The Denver Gazette completely glossed over who is really picking up the tab, by instead listing the government agencies coughing up the $24 million to buy the hotel, as opposed to where all that money actually comes from.
The multi-million-dollar price tag came from a variety of funding sources, including: $10.6 million from the Colorado Department of Local Affairs; $10.4 million from the Denver Office of Housing Stability, and nearly $4 million from Adams County, which is less than a mile away from the building.
The facility will be operated by the Colorado Coalition for the Homeless, which employees 750 people.
The coalition appears to have 25 non-profit corporations, but only two have revealed annual revenues since 2020, which totaled $124 million.

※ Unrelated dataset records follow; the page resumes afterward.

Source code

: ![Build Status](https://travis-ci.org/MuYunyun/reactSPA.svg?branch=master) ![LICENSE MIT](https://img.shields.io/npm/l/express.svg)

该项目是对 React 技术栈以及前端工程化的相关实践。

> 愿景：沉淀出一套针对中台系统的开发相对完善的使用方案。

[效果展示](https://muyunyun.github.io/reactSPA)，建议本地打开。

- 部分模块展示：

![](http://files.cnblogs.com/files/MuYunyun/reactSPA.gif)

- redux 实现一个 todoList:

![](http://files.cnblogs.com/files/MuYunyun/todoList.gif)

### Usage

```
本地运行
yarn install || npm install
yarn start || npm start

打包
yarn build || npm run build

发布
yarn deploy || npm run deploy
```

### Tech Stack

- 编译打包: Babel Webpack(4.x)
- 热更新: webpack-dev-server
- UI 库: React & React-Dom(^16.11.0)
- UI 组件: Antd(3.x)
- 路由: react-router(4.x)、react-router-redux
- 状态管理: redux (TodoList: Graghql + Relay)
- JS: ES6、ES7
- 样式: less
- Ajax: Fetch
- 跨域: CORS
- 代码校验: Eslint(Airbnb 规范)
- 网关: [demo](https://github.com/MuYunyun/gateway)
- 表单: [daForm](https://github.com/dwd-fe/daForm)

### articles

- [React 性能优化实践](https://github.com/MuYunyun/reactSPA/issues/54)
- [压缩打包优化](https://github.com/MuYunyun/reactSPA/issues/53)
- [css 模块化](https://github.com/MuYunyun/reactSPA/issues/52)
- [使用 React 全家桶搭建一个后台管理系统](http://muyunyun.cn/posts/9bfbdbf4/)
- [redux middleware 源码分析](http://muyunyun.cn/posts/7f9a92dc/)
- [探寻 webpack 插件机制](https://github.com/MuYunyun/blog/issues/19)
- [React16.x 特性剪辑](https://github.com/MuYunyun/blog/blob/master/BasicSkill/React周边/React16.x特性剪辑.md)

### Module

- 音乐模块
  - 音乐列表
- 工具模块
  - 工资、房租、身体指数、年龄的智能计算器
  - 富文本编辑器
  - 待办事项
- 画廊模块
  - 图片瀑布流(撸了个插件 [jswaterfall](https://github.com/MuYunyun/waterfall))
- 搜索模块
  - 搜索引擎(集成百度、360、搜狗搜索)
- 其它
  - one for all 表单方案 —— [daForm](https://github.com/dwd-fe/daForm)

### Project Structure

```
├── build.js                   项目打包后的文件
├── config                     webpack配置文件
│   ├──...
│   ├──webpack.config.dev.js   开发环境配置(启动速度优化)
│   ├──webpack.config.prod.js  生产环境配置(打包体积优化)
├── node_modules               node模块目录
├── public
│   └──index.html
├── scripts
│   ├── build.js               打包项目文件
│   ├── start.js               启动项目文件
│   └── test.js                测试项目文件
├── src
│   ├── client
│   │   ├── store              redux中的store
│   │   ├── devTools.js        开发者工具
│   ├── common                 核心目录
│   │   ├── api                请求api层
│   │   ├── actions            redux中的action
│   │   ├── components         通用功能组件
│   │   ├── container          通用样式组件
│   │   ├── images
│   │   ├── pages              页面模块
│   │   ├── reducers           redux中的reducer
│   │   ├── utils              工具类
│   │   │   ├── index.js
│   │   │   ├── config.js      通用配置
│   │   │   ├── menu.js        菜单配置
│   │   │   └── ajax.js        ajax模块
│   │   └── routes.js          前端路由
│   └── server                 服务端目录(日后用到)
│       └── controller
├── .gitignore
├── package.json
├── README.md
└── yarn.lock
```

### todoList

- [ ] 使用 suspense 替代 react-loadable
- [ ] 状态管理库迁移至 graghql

We find it fascinating how profitable non-profits for the homeless have become over the years. It’s almost as if homelessness has become its own industry.
And how interesting the article framed the hotel purchase, not as an advancement really for the homeless, but as an accomplishment for John Parvensky, president and CEO of the coalition, whose 2020 salary was nearly $400,000.
The acquisition of the “class B hotel” will likely be the capstone to Parvensky’s 38-year career as president and CEO of the Colorado Coalition for the Homeless. He plans to retire as soon as the 750-employee non-profit organization finds a suitable replacement to run the organization.